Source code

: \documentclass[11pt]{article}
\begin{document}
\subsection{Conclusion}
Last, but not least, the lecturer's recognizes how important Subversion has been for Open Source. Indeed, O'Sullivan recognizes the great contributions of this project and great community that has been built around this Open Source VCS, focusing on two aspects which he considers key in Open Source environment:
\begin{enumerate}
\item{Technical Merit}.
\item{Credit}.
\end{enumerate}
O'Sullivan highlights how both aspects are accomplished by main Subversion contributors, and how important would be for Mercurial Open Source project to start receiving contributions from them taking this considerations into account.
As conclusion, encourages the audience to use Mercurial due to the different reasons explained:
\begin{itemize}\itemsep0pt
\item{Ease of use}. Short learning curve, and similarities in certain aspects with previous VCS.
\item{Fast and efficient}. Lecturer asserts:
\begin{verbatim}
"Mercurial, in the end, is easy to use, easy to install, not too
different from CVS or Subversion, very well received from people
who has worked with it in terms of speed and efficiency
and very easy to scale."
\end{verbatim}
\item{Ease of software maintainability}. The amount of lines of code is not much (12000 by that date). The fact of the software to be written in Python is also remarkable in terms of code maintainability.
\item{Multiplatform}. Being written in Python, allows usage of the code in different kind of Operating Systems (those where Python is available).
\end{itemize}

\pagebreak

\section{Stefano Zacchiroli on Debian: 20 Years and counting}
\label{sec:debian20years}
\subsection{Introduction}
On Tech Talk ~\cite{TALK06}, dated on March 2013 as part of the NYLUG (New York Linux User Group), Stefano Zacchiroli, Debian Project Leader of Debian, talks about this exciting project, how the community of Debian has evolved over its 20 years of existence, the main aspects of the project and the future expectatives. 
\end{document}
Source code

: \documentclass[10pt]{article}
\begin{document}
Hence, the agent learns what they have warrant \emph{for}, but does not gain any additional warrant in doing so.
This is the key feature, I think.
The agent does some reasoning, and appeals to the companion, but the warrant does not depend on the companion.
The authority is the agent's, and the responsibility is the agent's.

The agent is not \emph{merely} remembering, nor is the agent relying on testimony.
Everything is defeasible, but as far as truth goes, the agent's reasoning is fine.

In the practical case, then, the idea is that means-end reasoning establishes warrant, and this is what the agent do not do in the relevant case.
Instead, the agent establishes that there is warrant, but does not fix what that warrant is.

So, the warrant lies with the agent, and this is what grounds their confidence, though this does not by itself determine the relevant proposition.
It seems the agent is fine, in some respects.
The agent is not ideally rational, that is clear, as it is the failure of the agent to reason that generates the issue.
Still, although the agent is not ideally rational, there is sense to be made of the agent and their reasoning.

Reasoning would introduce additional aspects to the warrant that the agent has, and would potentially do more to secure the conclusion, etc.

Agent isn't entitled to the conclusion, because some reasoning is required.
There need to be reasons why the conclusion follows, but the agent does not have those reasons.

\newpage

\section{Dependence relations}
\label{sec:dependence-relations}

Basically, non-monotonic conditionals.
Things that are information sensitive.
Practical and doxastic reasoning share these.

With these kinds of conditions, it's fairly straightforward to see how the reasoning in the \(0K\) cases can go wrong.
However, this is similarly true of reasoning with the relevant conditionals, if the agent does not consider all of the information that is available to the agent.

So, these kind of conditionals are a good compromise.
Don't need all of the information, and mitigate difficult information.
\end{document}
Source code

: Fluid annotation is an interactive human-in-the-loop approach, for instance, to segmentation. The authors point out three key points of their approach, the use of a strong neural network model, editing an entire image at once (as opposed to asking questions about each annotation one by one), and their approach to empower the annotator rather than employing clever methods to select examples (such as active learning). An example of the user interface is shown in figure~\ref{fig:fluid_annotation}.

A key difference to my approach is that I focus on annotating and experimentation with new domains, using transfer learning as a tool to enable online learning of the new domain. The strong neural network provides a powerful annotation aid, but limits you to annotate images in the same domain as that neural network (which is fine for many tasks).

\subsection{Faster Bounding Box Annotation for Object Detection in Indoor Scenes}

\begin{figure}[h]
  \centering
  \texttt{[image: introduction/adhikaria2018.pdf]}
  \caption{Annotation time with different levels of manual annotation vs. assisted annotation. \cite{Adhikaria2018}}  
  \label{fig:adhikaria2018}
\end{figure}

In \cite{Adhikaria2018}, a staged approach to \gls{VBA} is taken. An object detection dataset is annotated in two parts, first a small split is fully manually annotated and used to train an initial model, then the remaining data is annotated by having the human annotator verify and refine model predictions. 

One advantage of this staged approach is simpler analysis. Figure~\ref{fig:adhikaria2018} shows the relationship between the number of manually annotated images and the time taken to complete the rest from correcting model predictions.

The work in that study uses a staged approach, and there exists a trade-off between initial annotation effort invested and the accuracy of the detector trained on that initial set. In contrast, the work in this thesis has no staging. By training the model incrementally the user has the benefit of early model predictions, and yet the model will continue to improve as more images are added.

TASK DESCRIPTION:
Check each line above for the string "available" and show the ones that have it.

SOLUTION TO THIS EXERCISE:
\item{Multiplatform}. Being written in Python, allows usage of the code in different kind of Operating Systems (those where Python is available).
However, this is similarly true of reasoning with the relevant conditionals, if the agent does not consider all of the information that is available to the agent.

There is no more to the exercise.